SEOUL -- Samsung Electronics, the world largest producer of microchips and smartphones, warned of a possible crisis next year due to uncertainties caused by a global economic slowdown and a Sino-U.S. trade war and said there would be no crippling impact from a trade war between Seoul and Tokyo just for a while.
After an event in New York to show the company's iconic phablet phone, Samsung's mobile division head Koh Dong-jin told Korean reporters that there would be no disruption in the release of Galaxy Note 10 and foldable phones in the second half because Samsung has stocked parts and materials that can last for up to four months.
"If we consider fourth vendor companies, it is difficult to predict what will happen in three to four months," he said, adding Samsung would be affected by a prolonged dispute over Japanese restrictions on exports of photoresists, fluorine polyimide and etching gas used for the production of microchips and displays.
Koh's comment came hours after Japan approved the first export of extreme ultraviolet (EUV) photoresist. Samsung declined to confirm news reports that the green light was for Samsung.
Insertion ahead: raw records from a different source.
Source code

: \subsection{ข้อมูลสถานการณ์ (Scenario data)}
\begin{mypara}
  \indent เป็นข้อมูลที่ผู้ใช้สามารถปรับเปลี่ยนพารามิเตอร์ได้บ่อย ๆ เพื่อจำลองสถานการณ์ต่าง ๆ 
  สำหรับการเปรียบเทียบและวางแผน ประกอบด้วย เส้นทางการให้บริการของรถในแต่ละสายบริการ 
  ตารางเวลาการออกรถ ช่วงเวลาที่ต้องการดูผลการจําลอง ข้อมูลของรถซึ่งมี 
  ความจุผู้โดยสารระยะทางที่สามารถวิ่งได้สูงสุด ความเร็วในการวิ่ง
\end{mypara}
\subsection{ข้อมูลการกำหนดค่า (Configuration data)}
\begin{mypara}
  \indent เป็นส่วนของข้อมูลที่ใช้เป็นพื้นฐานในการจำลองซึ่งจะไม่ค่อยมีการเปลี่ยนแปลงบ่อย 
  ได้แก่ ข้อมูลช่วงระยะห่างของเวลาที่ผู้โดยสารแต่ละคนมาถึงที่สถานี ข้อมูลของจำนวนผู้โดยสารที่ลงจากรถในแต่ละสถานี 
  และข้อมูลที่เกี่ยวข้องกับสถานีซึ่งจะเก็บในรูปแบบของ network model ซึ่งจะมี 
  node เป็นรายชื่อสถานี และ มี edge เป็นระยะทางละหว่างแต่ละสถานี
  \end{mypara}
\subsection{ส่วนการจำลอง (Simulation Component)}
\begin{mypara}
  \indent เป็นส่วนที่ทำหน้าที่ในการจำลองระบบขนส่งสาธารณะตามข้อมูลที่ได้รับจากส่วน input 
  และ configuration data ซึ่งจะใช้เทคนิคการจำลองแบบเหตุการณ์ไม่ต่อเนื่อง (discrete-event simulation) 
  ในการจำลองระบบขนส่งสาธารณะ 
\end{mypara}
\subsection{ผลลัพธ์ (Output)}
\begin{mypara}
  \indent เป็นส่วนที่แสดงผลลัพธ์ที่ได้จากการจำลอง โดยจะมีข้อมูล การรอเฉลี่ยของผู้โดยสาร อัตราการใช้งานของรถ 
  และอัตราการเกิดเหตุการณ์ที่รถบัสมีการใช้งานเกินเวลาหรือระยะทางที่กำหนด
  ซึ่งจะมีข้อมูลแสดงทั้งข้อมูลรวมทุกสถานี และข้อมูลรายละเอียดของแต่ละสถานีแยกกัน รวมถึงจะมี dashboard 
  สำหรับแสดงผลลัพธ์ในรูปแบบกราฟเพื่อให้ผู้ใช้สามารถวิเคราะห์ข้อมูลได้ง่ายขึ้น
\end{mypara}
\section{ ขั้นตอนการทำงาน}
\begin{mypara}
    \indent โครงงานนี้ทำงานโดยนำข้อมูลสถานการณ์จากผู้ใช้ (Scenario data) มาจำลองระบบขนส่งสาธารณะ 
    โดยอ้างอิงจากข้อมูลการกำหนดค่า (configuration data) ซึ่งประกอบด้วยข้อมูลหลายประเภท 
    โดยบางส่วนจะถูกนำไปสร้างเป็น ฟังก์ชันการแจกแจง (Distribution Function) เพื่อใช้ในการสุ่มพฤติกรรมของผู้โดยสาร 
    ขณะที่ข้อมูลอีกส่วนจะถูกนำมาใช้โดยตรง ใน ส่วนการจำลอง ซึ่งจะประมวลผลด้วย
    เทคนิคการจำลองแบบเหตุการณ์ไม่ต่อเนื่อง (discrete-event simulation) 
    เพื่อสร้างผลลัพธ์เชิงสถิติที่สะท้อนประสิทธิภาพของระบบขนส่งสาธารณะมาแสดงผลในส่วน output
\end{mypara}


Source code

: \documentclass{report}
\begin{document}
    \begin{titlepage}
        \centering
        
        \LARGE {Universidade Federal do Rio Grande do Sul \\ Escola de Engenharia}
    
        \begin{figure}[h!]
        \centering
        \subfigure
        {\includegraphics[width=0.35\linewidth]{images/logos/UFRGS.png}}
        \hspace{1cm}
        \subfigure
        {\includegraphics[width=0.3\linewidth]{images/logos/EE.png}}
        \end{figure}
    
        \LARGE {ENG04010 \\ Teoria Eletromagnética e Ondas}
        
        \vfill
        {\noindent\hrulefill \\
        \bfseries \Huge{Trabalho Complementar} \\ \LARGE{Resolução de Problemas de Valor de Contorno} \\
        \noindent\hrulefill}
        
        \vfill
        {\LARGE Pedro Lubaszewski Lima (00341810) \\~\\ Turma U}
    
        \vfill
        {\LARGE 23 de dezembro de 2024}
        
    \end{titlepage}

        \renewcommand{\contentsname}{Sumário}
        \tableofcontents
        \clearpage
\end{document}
Koh, who took office in 2015, said Samsung may face a crisis next year due to uncertainties over a global economic slowdown and a Sino-U.S. trade war. "It is hard to see a step forward due to a global economic slowdown coupled with the direct and indirect impact of the U.S.-China trade war."
Samsung had prepared for the release of Galaxy Fold featuring a 7.3-inch display which folds into a compact device with a separate 4.6-inch cover display in April to take the upper hand in the world's foldable smartphone market. However, negative assessments from early reviewers and problems found with the folding screen and related mechanism forced Samsung to delay the launch of Galaxy Fold.
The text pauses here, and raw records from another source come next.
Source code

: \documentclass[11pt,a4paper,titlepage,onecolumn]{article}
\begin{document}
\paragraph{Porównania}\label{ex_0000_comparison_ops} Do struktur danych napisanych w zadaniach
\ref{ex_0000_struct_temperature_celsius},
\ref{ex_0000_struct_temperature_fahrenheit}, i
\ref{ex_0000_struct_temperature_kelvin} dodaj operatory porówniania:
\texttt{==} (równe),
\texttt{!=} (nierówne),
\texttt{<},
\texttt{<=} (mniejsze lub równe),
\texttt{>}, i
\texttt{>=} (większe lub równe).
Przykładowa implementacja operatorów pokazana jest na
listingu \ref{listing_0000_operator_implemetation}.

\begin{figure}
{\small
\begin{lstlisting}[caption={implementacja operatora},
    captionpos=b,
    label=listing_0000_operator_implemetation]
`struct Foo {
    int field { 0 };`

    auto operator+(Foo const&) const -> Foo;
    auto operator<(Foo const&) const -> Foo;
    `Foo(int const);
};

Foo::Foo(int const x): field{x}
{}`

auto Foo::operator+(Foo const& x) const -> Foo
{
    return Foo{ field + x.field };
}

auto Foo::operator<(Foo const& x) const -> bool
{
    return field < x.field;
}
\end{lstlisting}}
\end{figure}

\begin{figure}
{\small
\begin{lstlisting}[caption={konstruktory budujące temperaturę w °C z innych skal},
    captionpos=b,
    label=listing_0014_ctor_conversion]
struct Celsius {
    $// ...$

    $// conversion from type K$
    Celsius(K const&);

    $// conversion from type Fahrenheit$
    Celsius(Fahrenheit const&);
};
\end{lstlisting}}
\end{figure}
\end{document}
"There seems to be a lot of things that I didn't know when I tried to innovate," Koh said, adding Samsung may not achieve its original goal of selling one million foldable phones. This year, it will be released in a limited amount in more than 20 countries, including South Korea, he said.
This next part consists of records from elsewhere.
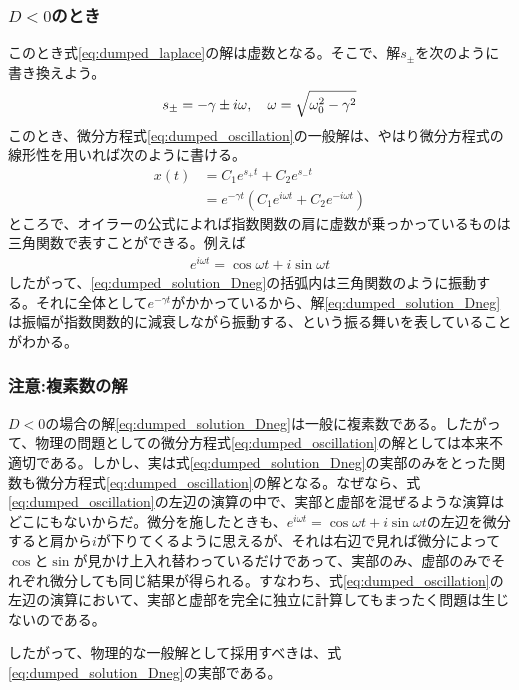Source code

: \documentclass[uplatex,dvipdfmx]{jsarticle}
\begin{document}
\subsubsection{$D<0$のとき}
このとき式\eqref{eq:dumped_laplace}の解は虚数となる。そこで、解$s_\pm$を次のように書き換えよう。
\begin{align}
	s_{\pm} = -\gamma \pm i\omega \qc{\omega = \sqrt{\omega_0^2 - \gamma^2}}	
\end{align}
このとき、微分方程式\eqref{eq:dumped_oscillation}の一般解は、やはり微分方程式の線形性を用いれば次のように書ける。
\begin{align}
	x(t) &= C_1 e^{s_+t} + C_2 e^{s_-t} \nonumber \\
		&= e^{-\gamma t}(C_1 e^{i\omega t} + C_2 e^{-i\omega t}) \label{eq:dumped_solution_Dneg}
\end{align}
ところで、オイラーの公式によれば指数関数の肩に虚数が乗っかっているものは三角関数で表すことができる。例えば
\begin{align}
	e^{i\omega t} = \cos{\omega t} + i\sin{\omega t}
\end{align}
したがって、\eqref{eq:dumped_solution_Dneg}の括弧内は三角関数のように振動する。それに全体として$e^{-\gamma t}$がかかっているから、解\eqref{eq:dumped_solution_Dneg}は振幅が指数関数的に減衰しながら振動する、という振る舞いを表していることがわかる。

\subsubsection{注意:複素数の解} \label{sec:complex_solution}
$D<0$の場合の解\eqref{eq:dumped_solution_Dneg}は一般に複素数である。したがって、物理の問題としての微分方程式\eqref{eq:dumped_oscillation}の解としては本来不適切である。しかし、実は式\eqref{eq:dumped_solution_Dneg}の実部のみをとった関数も微分方程式\eqref{eq:dumped_oscillation}の解となる。なぜなら、式\eqref{eq:dumped_oscillation}の左辺の演算の中で、実部と虚部を混ぜるような演算はどこにもないからだ。微分を施したときも、$e^{i\omega t}=\cos{\omega t} + i\sin{\omega t}$の左辺を微分すると肩から$i$が下りてくるように思えるが、それは右辺で見れば微分によって$\cos$と$\sin$が見かけ上入れ替わっているだけであって、実部のみ、虚部のみでそれぞれ微分しても同じ結果が得られる。すなわち、式\eqref{eq:dumped_oscillation}の左辺の演算において、実部と虚部を完全に独立に計算してもまったく問題は生じないのである。

したがって、物理的な一般解として採用すべきは、式\eqref{eq:dumped_solution_Dneg}の実部である。
\end{document}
"I think there must be a demand for foldable phones," Koh said. "It's important to make meaningful innovations in the market, and I don't care much about putting them out before Huawei's foldable phones."
Although the global premium smartphone market is showing a trend of reverse growth, 5G serves as a traction vehicle that can increase demands for premium phones, Koh said. "We hope that Galaxy Note 10, which will be released as 5G, will do well globally."